Exercise description ▸ Using "docs" as the search string, find the matching lines below and copy them.

Stored data entries:
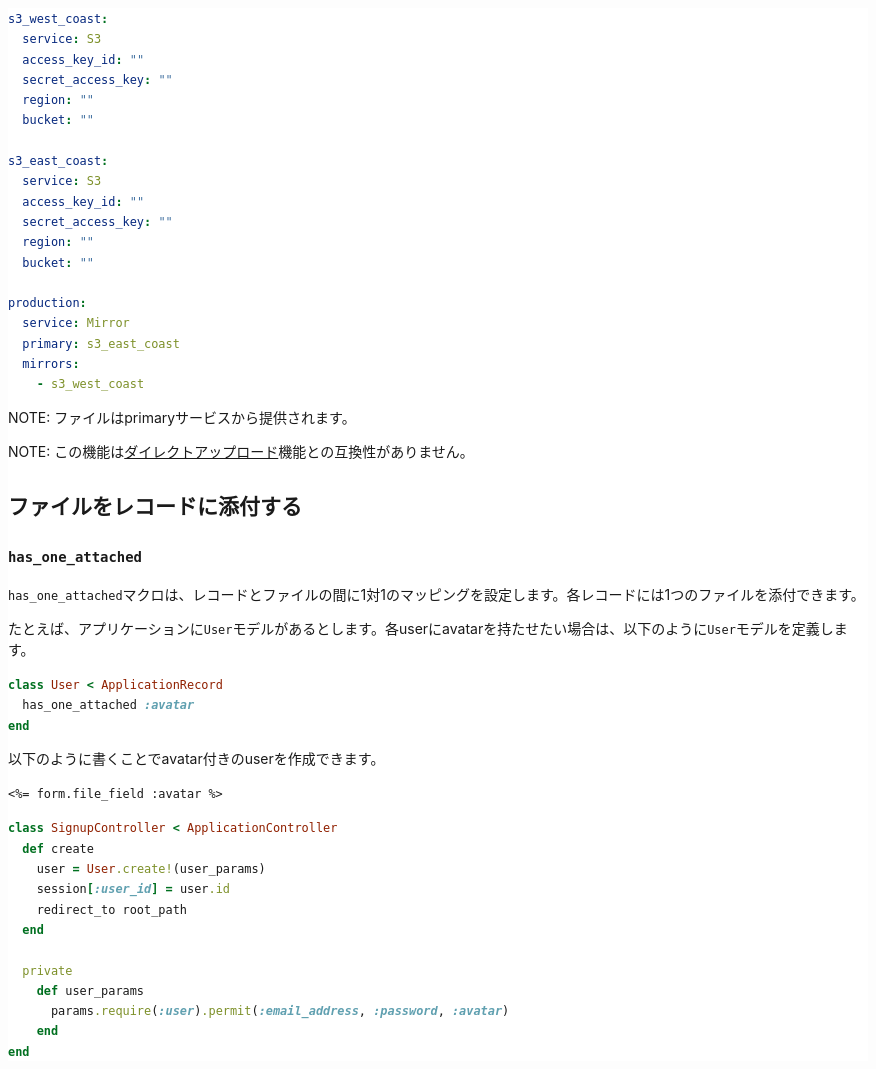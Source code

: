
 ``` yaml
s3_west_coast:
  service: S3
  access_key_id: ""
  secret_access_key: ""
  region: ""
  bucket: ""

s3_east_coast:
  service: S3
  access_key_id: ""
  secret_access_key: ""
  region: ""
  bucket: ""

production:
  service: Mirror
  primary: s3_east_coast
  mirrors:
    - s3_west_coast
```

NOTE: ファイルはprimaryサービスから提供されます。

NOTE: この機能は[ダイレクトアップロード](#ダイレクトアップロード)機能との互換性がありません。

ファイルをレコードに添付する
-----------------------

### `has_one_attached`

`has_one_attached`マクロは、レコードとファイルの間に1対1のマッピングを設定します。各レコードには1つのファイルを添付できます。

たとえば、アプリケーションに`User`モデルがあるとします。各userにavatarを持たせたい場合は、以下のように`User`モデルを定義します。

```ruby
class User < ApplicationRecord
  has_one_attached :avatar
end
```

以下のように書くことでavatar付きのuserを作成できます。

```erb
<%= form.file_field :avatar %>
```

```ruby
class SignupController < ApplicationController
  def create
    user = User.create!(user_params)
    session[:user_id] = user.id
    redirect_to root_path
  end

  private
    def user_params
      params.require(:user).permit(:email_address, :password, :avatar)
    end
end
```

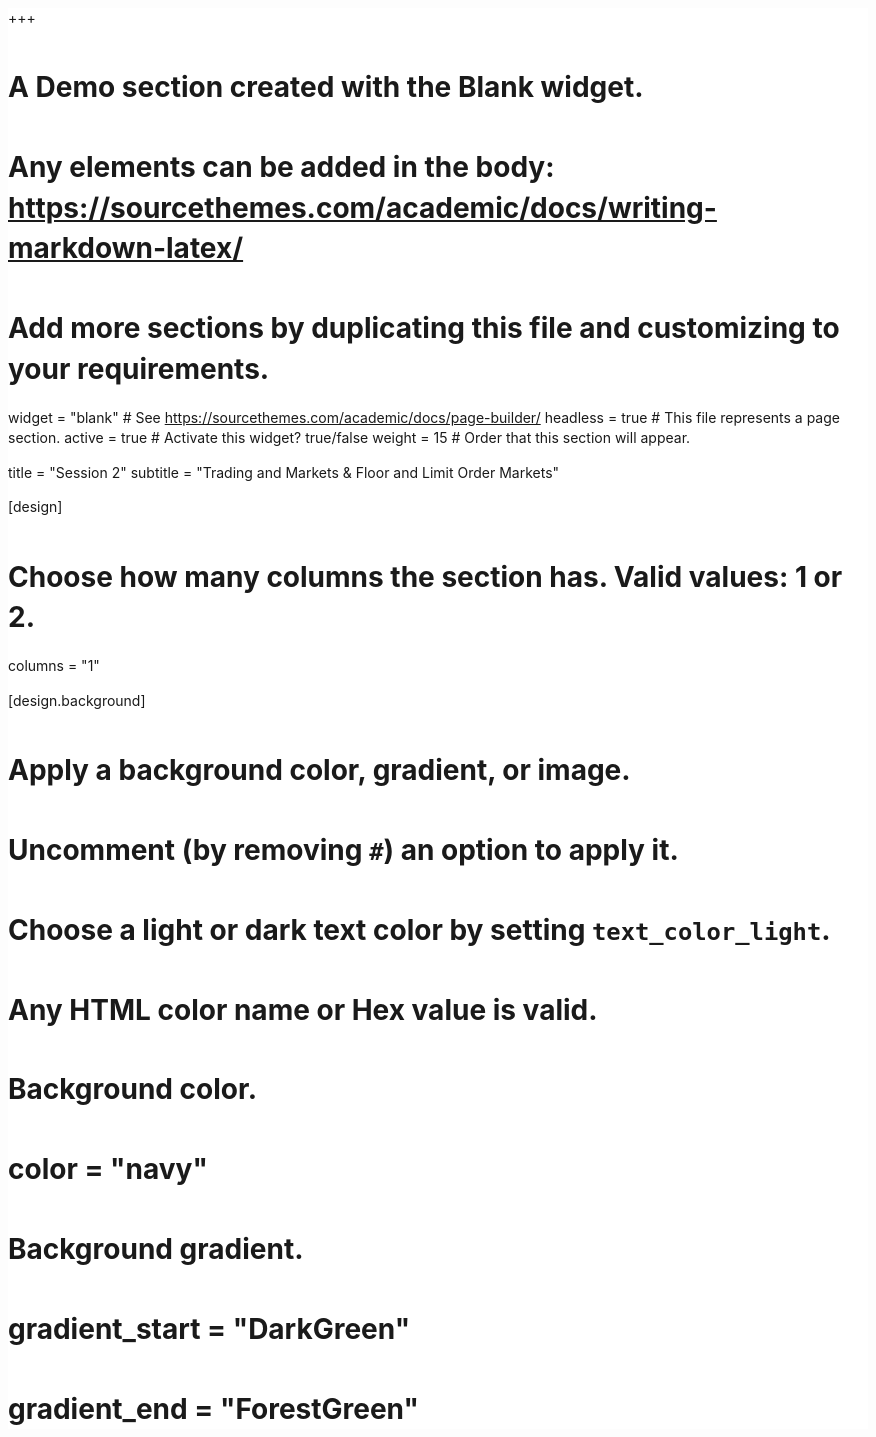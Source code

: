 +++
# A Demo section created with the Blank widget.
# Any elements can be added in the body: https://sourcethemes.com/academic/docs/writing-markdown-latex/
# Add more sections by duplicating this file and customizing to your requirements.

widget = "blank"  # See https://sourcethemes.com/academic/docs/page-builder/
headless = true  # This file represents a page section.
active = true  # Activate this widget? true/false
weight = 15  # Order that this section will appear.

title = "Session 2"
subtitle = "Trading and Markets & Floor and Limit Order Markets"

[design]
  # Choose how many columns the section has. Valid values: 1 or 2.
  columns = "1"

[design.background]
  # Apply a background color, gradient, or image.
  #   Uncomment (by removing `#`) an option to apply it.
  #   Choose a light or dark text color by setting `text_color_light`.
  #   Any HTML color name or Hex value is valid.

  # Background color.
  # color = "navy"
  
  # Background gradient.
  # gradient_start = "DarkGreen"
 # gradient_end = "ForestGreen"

Completed task ▸
# Any elements can be added in the body: https://sourcethemes.com/academic/docs/writing-markdown-latex/
widget = "blank"  # See https://sourcethemes.com/academic/docs/page-builder/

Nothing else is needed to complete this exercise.